It’s that time of the year when as parents we are both dreading and wishing to ‘bring on the holidays’. Yes we need the time out too but what do you mean it’s the last week of school? Christmas is 4 weeks away are you sure? How did that happen? Do we have to get new sports shoes before the end of the year? How about not wearing socks for a few weeks? So many questions and so many reflections of what was yet another school year gone in flash.

The school year of 2018 for HHH was a particularly significant one. We had the privilege of working with our long term clients Emmanuel College to create Josiah College, Queensland’s 1st purpose designed and built new school for children with Autism. Construction on the Carrara site commenced in mid October 2017 and Josiah opened its classrooms to 16 students in April 2018.

Helen Innes-Hill (Co-Director of Josiah College): the Vision for Josiah came about when we realise that a Emmanuel College was actually unable to meet some of the students who were applying and was having to turn them away. There was a strong feeling that an Emmanuel College’s education should be available for every student no matter what their level of need and from there the seed for Josiah College as a vision began.

The 8000 m2 site is adjacent to Emmanuel College

Patrick Innes-Hill (Principal of Emmanuel College): We’re a Christian School and Emmanuel is named after one of the names of God which is God With Us, one of the Biblical names. Josiah is another godly name and it means God who supports because Josiah College isn’t there to do the work for the children or to look after the children, it’s there to support them and give them a spring-board into the rest of their lives.

Alan Hayes (Director HHH Architects): We are very excited when Emmanuel College first said this was something they want to do – a school designed specifically for children with Autism.

So our first exercise really was to go off and do a whole lot of research. And the second part of this exercise really was intently listening to their advice and their indications of what they see as the critical elements in creating such a specialised school. It’s been a great exercise, really interesting and very rewarding.

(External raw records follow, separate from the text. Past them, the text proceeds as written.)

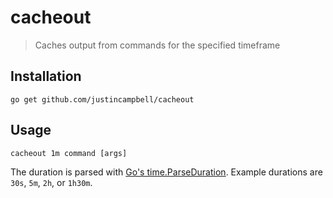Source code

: # cacheout

> Caches output from commands for the specified timeframe

## Installation

```
go get github.com/justincampbell/cacheout
```

## Usage

```
cacheout 1m command [args]
```

The duration is parsed with [Go's time.ParseDuration](https://golang.org/pkg/time/#ParseDuration).
Example durations are `30s`, `5m`, `2h`, or `1h30m`.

Helen Innes-Hill: Students with Autism can find it difficult to focus in environments which can be overloading from a sensory point of view. So where it will be busy and noisy and very stimulating at Emmanuel College; at Josiah, it will be much calmer ad much quieter. There are filters in place at Josiah College, to create the ideal learning environment for students with Autism. We have taken into consideration all necessities to learn and in that, have considered what makes the student feel most secure, less distracted, and the most able to learn.

Patrick Innes-Hill: The architects from Hamilton Hayes Henderson – Ed and Allan in particular, and the Co-Directors of Josiah, and myself have spent a lot of time looking at research from Egypt, from America, and from New Zealand, and trying to work out the best way forward to create the ideal learning environment. It’s been a very exciting, really creative project.

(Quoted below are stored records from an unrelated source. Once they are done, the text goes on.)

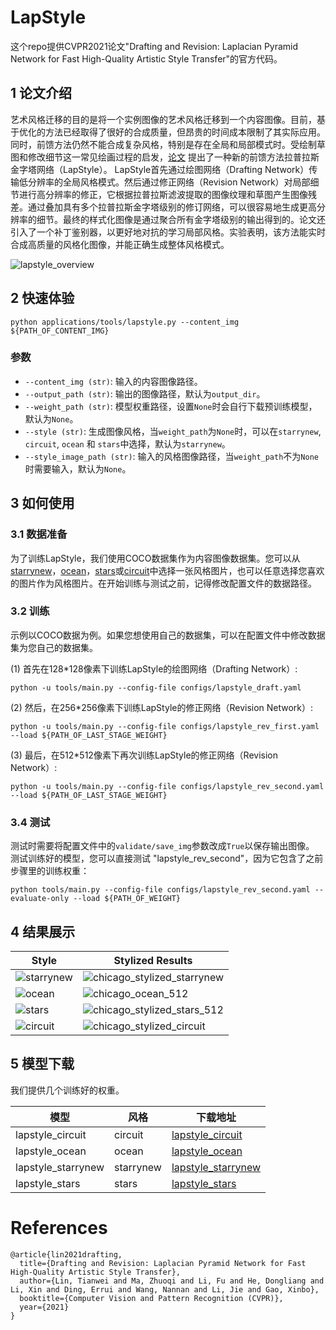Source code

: 
# LapStyle

 这个repo提供CVPR2021论文"Drafting and Revision: Laplacian Pyramid Network for Fast High-Quality Artistic Style Transfer"的官方代码。

## 1 论文介绍

艺术风格迁移的目的是将一个实例图像的艺术风格迁移到一个内容图像。目前，基于优化的方法已经取得了很好的合成质量，但昂贵的时间成本限制了其实际应用。
同时，前馈方法仍然不能合成复杂风格，特别是存在全局和局部模式时。受绘制草图和修改细节这一常见绘画过程的启发，[论文](https://arxiv.org/pdf/2104.05376.pdf) 提出了一种新的前馈方法拉普拉斯金字塔网络（LapStyle）。
LapStyle首先通过绘图网络（Drafting Network）传输低分辨率的全局风格模式。然后通过修正网络（Revision Network）对局部细节进行高分辨率的修正，它根据拉普拉斯滤波提取的图像纹理和草图产生图像残差。通过叠加具有多个拉普拉斯金字塔级别的修订网络，可以很容易地生成更高分辨率的细节。最终的样式化图像是通过聚合所有金字塔级别的输出得到的。论文还引入了一个补丁鉴别器，以更好地对抗的学习局部风格。实验表明，该方法能实时合成高质量的风格化图像，并能正确生成整体风格模式。

![lapstyle_overview](https://user-images.githubusercontent.com/79366697/118654987-b24dc100-b81b-11eb-9430-d84630f80511.png)


## 2 快速体验
```
python applications/tools/lapstyle.py --content_img ${PATH_OF_CONTENT_IMG}
```
### **参数**

- `--content_img (str)`: 输入的内容图像路径。
- `--output_path (str)`: 输出的图像路径，默认为`output_dir`。
- `--weight_path (str)`: 模型权重路径，设置`None`时会自行下载预训练模型，默认为`None`。
- `--style (str)`: 生成图像风格，当`weight_path`为`None`时，可以在`starrynew`, `circuit`, `ocean` 和 `stars`中选择，默认为`starrynew`。
- `--style_image_path (str)`: 输入的风格图像路径，当`weight_path`不为`None`时需要输入，默认为`None`。

## 3 如何使用

### 3.1 数据准备

为了训练LapStyle，我们使用COCO数据集作为内容图像数据集。您可以从[starrynew](https://user-images.githubusercontent.com/79366697/118655415-1ec8c000-b81c-11eb-8002-90bf8d477860.png)，[ocean](https://user-images.githubusercontent.com/79366697/118655407-1c666600-b81c-11eb-83a6-300ee1952415.png)，[stars](https://user-images.githubusercontent.com/79366697/118655423-20928380-b81c-11eb-92bd-0deeb320ff14.png)或[circuit](https://user-images.githubusercontent.com/79366697/118655399-196b7580-b81c-11eb-8bc5-d5ece80c18ba.jpg)中选择一张风格图片，也可以任意选择您喜欢的图片作为风格图片。在开始训练与测试之前，记得修改配置文件的数据路径。

### 3.2 训练

示例以COCO数据为例。如果您想使用自己的数据集，可以在配置文件中修改数据集为您自己的数据集。

(1) 首先在128*128像素下训练LapStyle的绘图网络（Drafting Network）:
```
python -u tools/main.py --config-file configs/lapstyle_draft.yaml
```

(2) 然后，在256*256像素下训练LapStyle的修正网络（Revision Network）:
```
python -u tools/main.py --config-file configs/lapstyle_rev_first.yaml --load ${PATH_OF_LAST_STAGE_WEIGHT}
```

(3) 最后，在512*512像素下再次训练LapStyle的修正网络（Revision Network）:
```
python -u tools/main.py --config-file configs/lapstyle_rev_second.yaml --load ${PATH_OF_LAST_STAGE_WEIGHT}
```

### 3.4 测试

测试时需要将配置文件中的`validate/save_img`参数改成`True`以保存输出图像。
测试训练好的模型，您可以直接测试 "lapstyle_rev_second"，因为它包含了之前步骤里的训练权重：
```
python tools/main.py --config-file configs/lapstyle_rev_second.yaml --evaluate-only --load ${PATH_OF_WEIGHT}
```

## 4 结果展示

| Style | Stylized Results |
| --- | --- |
| ![starrynew](https://user-images.githubusercontent.com/79366697/118655415-1ec8c000-b81c-11eb-8002-90bf8d477860.png) | ![chicago_stylized_starrynew](https://user-images.githubusercontent.com/79366697/118655671-59325d00-b81c-11eb-93a3-4fcc24680124.png)|
| ![ocean](https://user-images.githubusercontent.com/79366697/118655407-1c666600-b81c-11eb-83a6-300ee1952415.png) | ![chicago_ocean_512](https://user-images.githubusercontent.com/79366697/118655625-4cae0480-b81c-11eb-83ec-30936ed3df65.png)|
| ![stars](https://user-images.githubusercontent.com/79366697/118655423-20928380-b81c-11eb-92bd-0deeb320ff14.png) | ![chicago_stylized_stars_512](https://user-images.githubusercontent.com/79366697/118655638-50da2200-b81c-11eb-9223-58d5df022fa5.png)|
| ![circuit](https://user-images.githubusercontent.com/79366697/118655399-196b7580-b81c-11eb-8bc5-d5ece80c18ba.jpg) | ![chicago_stylized_circuit](https://user-images.githubusercontent.com/79366697/118655660-56376c80-b81c-11eb-87f2-64ae5a82375c.png)|


## 5 模型下载

我们提供几个训练好的权重。

| 模型 | 风格 | 下载地址 |
|---|---|---|
| lapstyle_circuit  | circuit | [lapstyle_circuit](https://paddlegan.bj.bcebos.com/models/lapstyle_circuit.pdparams)
| lapstyle_ocean  | ocean | [lapstyle_ocean](https://paddlegan.bj.bcebos.com/models/lapstyle_ocean.pdparams)
| lapstyle_starrynew  | starrynew | [lapstyle_starrynew](https://paddlegan.bj.bcebos.com/models/lapstyle_starrynew.pdparams)
| lapstyle_stars  | stars | [lapstyle_stars](https://paddlegan.bj.bcebos.com/models/lapstyle_stars.pdparams)


# References

```
@article{lin2021drafting,
  title={Drafting and Revision: Laplacian Pyramid Network for Fast High-Quality Artistic Style Transfer},
  author={Lin, Tianwei and Ma, Zhuoqi and Li, Fu and He, Dongliang and Li, Xin and Ding, Errui and Wang, Nannan and Li, Jie and Gao, Xinbo},
  booktitle={Computer Vision and Pattern Recognition (CVPR)},
  year={2021}
}
```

Ed Lightbody back to the drawing board

Ed Lightbody (HHH Architect): The idea of the Josiah project is to have a very natural-looking building. The intention was that it be like a child’s fort – like a child’s playground. So therefore the whole school was an extension of that initial idea.

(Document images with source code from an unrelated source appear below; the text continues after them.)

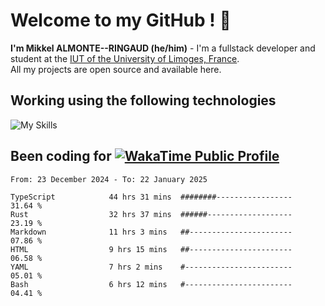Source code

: # Welcome to my GitHub ! 🌃

**I'm Mikkel ALMONTE--RINGAUD (he/him)** - I'm a fullstack developer and student at the [IUT of the University of Limoges, France](https://iut.unilim.fr). \
All my projects are open source and available here.

## Working using the following technologies

![My Skills](https://skillicons.dev/icons?i=solidjs,pnpm,nodejs,ts,js,vercel,netlify,html,css,rust,astro,git,vue,md,electron,figma,github,bash,bun,cloudflare,py,tailwind,nginx,npm,tauri,vite,zig,yarn,windicss,dart,flutter,kotlin&theme=dark)

## Been coding for [![WakaTime Public Profile](https://wakatime.com/badge/user/0839e595-e07a-435c-8d59-ed95f2a3d6dd.svg?style=flat-square)](https://wakatime.com/@0839e595-e07a-435c-8d59-ed95f2a3d6dd)

<!--START_SECTION:waka-->

```plain
From: 23 December 2024 - To: 22 January 2025

TypeScript            44 hrs 31 mins  ########-----------------   31.64 %
Rust                  32 hrs 37 mins  ######-------------------   23.19 %
Markdown              11 hrs 3 mins   ##-----------------------   07.86 %
HTML                  9 hrs 15 mins   ##-----------------------   06.58 %
YAML                  7 hrs 2 mins    #------------------------   05.01 %
Bash                  6 hrs 12 mins   #------------------------   04.41 %
```

<!--END_SECTION:waka-->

Helen Innes-Hill: Everything from the design of the building, the finish of the building, the location of the building, to the class size of eight students with two members of staff, has been carefully thought through. The curriculum – what we’ll study, how we’ll study it, the adventure of learning that will all link together, and will look very different from the adventure of learning at Emmanuel College.

Jo Palmer (Co-Director at Josiah College): We know that we need to be part of the research for the future. We also know that what we’ve got is not going to be necessarily perfect – it needs to be continually evolving.  So in the future, it is necessary that we will develop and as the classrooms are added to – we’ll find that some aspects of the first model we created may need to alter slightly to improve.

It’s been beneficial to think these aspects through with the future in mind and not to just build the full school straight up. We want to collect data to be able to build a case study and from there, get a couple of classrooms going and see how it goes. Once we have gathered this data, then we can look at how Josiah College will evolved and continue to become better and better for students facing autism.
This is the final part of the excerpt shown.